EXERCISE PROMPT:
Retype exactly the lines that run from the start of the data to the line holding "## Неделя 8: Финал и подготовка к защите", including both, and only those.

(Entries taken from a collection)
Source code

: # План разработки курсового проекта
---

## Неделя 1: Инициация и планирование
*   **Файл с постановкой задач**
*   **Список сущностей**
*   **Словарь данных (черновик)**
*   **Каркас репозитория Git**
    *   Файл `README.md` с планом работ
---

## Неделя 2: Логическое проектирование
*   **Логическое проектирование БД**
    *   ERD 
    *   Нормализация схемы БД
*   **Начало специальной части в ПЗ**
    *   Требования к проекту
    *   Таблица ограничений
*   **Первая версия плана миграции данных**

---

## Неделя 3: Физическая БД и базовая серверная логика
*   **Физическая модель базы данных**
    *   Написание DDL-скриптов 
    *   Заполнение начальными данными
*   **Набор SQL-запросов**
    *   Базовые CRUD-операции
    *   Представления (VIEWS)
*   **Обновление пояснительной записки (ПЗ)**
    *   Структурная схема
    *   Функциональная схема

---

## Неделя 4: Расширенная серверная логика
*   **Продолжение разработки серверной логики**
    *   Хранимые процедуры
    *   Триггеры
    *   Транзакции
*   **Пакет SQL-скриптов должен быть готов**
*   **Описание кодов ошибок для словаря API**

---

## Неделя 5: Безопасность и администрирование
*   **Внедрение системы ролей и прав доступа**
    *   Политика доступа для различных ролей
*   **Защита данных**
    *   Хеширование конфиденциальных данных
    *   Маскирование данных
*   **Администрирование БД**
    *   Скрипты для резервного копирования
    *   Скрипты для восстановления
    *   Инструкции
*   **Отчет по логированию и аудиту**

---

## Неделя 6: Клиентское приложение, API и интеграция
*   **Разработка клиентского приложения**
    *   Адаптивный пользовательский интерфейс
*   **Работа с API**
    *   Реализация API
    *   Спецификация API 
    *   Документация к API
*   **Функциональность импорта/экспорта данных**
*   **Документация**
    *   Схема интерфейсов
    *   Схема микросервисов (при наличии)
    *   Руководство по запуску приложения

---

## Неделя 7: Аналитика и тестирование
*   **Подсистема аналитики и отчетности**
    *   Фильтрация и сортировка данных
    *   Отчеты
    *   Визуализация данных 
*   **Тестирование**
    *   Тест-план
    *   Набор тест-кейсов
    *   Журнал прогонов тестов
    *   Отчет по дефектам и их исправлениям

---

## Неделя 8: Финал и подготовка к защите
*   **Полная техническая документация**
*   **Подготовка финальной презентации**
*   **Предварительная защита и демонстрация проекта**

RESPONSE:
Source code

: # План разработки курсового проекта
---

## Неделя 1: Инициация и планирование
*   **Файл с постановкой задач**
*   **Список сущностей**
*   **Словарь данных (черновик)**
*   **Каркас репозитория Git**
    *   Файл `README.md` с планом работ
---

## Неделя 2: Логическое проектирование
*   **Логическое проектирование БД**
    *   ERD 
    *   Нормализация схемы БД
*   **Начало специальной части в ПЗ**
    *   Требования к проекту
    *   Таблица ограничений
*   **Первая версия плана миграции данных**

---

## Неделя 3: Физическая БД и базовая серверная логика
*   **Физическая модель базы данных**
    *   Написание DDL-скриптов 
    *   Заполнение начальными данными
*   **Набор SQL-запросов**
    *   Базовые CRUD-операции
    *   Представления (VIEWS)
*   **Обновление пояснительной записки (ПЗ)**
    *   Структурная схема
    *   Функциональная схема

---

## Неделя 4: Расширенная серверная логика
*   **Продолжение разработки серверной логики**
    *   Хранимые процедуры
    *   Триггеры
    *   Транзакции
*   **Пакет SQL-скриптов должен быть готов**
*   **Описание кодов ошибок для словаря API**

---

## Неделя 5: Безопасность и администрирование
*   **Внедрение системы ролей и прав доступа**
    *   Политика доступа для различных ролей
*   **Защита данных**
    *   Хеширование конфиденциальных данных
    *   Маскирование данных
*   **Администрирование БД**
    *   Скрипты для резервного копирования
    *   Скрипты для восстановления
    *   Инструкции
*   **Отчет по логированию и аудиту**

---

## Неделя 6: Клиентское приложение, API и интеграция
*   **Разработка клиентского приложения**
    *   Адаптивный пользовательский интерфейс
*   **Работа с API**
    *   Реализация API
    *   Спецификация API 
    *   Документация к API
*   **Функциональность импорта/экспорта данных**
*   **Документация**
    *   Схема интерфейсов
    *   Схема микросервисов (при наличии)
    *   Руководство по запуску приложения

---

## Неделя 7: Аналитика и тестирование
*   **Подсистема аналитики и отчетности**
    *   Фильтрация и сортировка данных
    *   Отчеты
    *   Визуализация данных 
*   **Тестирование**
    *   Тест-план
    *   Набор тест-кейсов
    *   Журнал прогонов тестов
    *   Отчет по дефектам и их исправлениям

---

## Неделя 8: Финал и подготовка к защите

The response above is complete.